Work order. The output should be exactly the lines from the one containing "## 🚀 Production Deployment Guide" through the last line of the records, and only those.

Source data.
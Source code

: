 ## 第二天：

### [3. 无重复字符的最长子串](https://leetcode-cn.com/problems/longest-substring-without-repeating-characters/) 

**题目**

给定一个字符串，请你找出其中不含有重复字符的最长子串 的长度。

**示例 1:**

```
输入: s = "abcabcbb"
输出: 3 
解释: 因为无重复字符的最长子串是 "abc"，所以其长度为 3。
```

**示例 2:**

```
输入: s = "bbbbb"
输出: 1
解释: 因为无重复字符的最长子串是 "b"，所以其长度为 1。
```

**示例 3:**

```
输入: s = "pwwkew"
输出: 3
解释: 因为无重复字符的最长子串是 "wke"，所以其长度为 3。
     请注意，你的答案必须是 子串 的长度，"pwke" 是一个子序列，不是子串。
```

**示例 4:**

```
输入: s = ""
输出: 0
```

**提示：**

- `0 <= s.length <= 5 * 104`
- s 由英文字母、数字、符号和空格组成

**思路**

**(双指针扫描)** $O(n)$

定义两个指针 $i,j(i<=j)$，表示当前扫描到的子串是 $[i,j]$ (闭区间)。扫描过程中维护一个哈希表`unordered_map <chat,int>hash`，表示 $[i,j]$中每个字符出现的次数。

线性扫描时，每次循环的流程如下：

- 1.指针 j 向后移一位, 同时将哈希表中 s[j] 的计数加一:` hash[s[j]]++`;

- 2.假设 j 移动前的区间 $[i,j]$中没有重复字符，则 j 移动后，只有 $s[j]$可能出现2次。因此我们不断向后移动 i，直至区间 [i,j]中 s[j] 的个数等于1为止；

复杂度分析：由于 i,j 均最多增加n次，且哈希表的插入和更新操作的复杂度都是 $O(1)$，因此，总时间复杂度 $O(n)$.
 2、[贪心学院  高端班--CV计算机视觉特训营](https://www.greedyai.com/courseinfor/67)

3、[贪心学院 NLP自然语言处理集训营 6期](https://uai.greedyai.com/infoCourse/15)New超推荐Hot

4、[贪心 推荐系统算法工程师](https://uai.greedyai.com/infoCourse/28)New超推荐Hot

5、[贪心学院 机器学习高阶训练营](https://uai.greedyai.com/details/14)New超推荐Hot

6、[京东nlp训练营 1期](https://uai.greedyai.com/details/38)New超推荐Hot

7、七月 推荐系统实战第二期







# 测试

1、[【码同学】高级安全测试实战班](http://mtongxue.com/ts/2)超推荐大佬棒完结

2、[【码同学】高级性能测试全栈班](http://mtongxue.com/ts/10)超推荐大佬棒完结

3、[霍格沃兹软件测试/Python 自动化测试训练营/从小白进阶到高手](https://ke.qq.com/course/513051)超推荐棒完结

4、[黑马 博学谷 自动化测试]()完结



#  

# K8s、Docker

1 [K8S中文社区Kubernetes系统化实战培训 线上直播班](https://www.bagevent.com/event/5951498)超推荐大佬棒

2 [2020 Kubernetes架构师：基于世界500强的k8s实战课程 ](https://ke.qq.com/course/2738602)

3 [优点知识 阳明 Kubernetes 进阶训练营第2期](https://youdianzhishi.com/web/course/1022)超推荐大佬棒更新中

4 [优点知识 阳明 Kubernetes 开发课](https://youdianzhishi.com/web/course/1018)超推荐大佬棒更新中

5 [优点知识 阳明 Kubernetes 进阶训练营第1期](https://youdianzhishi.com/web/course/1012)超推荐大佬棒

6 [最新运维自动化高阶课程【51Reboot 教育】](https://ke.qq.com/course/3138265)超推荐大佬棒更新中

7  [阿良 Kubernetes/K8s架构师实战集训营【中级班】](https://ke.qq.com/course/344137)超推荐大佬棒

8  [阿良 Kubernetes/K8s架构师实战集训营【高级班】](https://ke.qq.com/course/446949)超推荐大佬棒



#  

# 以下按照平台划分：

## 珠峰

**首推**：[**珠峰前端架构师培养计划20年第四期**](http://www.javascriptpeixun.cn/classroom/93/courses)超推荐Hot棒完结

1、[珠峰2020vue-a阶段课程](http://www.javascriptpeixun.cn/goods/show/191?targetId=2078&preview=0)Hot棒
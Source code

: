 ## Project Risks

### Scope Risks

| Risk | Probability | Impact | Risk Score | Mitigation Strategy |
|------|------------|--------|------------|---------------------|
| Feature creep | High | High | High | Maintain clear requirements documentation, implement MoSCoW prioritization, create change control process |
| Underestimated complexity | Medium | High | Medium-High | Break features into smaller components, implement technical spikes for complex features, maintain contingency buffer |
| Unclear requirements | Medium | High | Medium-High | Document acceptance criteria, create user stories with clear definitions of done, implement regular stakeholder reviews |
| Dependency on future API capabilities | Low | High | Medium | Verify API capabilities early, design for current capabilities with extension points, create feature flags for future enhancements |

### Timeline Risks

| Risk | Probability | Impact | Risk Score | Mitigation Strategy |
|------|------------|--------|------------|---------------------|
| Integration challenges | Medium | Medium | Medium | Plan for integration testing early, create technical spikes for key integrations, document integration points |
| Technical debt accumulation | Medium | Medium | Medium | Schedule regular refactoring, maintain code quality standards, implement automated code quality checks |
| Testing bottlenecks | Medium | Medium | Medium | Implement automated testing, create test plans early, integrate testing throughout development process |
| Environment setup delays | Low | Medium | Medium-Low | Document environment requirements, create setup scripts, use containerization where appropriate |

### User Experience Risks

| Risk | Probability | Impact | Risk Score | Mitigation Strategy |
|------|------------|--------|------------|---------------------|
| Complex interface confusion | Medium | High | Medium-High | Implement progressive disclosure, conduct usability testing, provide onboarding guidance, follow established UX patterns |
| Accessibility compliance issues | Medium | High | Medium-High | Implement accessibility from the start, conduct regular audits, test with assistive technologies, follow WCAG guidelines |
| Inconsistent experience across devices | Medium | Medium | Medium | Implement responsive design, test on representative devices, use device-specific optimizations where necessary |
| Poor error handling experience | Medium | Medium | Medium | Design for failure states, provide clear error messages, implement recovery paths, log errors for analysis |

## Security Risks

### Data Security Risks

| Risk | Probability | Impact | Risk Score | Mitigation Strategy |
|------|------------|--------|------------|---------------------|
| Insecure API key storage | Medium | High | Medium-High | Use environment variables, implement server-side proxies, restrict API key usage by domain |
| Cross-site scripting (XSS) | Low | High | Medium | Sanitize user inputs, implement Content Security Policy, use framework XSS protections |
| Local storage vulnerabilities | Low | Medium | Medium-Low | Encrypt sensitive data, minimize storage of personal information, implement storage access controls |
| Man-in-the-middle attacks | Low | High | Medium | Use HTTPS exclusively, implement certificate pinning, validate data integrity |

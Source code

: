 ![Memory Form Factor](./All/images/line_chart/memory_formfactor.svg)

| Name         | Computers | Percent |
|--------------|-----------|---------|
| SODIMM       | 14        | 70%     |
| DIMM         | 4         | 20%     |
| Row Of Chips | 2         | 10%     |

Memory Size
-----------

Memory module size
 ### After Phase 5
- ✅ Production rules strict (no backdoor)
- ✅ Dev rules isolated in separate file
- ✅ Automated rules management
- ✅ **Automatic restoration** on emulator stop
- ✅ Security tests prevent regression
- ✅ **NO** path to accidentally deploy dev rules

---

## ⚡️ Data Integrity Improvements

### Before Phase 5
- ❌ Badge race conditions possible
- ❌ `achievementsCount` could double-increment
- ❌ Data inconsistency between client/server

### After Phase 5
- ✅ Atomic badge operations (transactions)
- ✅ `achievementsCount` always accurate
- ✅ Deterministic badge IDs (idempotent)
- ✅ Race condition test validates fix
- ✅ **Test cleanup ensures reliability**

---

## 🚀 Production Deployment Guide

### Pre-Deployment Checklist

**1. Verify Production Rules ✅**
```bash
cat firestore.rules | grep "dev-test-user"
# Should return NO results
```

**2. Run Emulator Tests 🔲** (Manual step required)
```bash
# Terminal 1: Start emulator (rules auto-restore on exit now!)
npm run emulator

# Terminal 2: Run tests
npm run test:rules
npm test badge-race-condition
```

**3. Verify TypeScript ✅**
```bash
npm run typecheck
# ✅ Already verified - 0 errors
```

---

Solution to the problem.
## 🚀 Production Deployment Guide

### Pre-Deployment Checklist

**1. Verify Production Rules ✅**
```bash
cat firestore.rules | grep "dev-test-user"
# Should return NO results
```

**2. Run Emulator Tests 🔲** (Manual step required)
```bash
# Terminal 1: Start emulator (rules auto-restore on exit now!)
npm run emulator

# Terminal 2: Run tests
npm run test:rules
npm test badge-race-condition
```

**3. Verify TypeScript ✅**
```bash
npm run typecheck
# ✅ Already verified - 0 errors
```

---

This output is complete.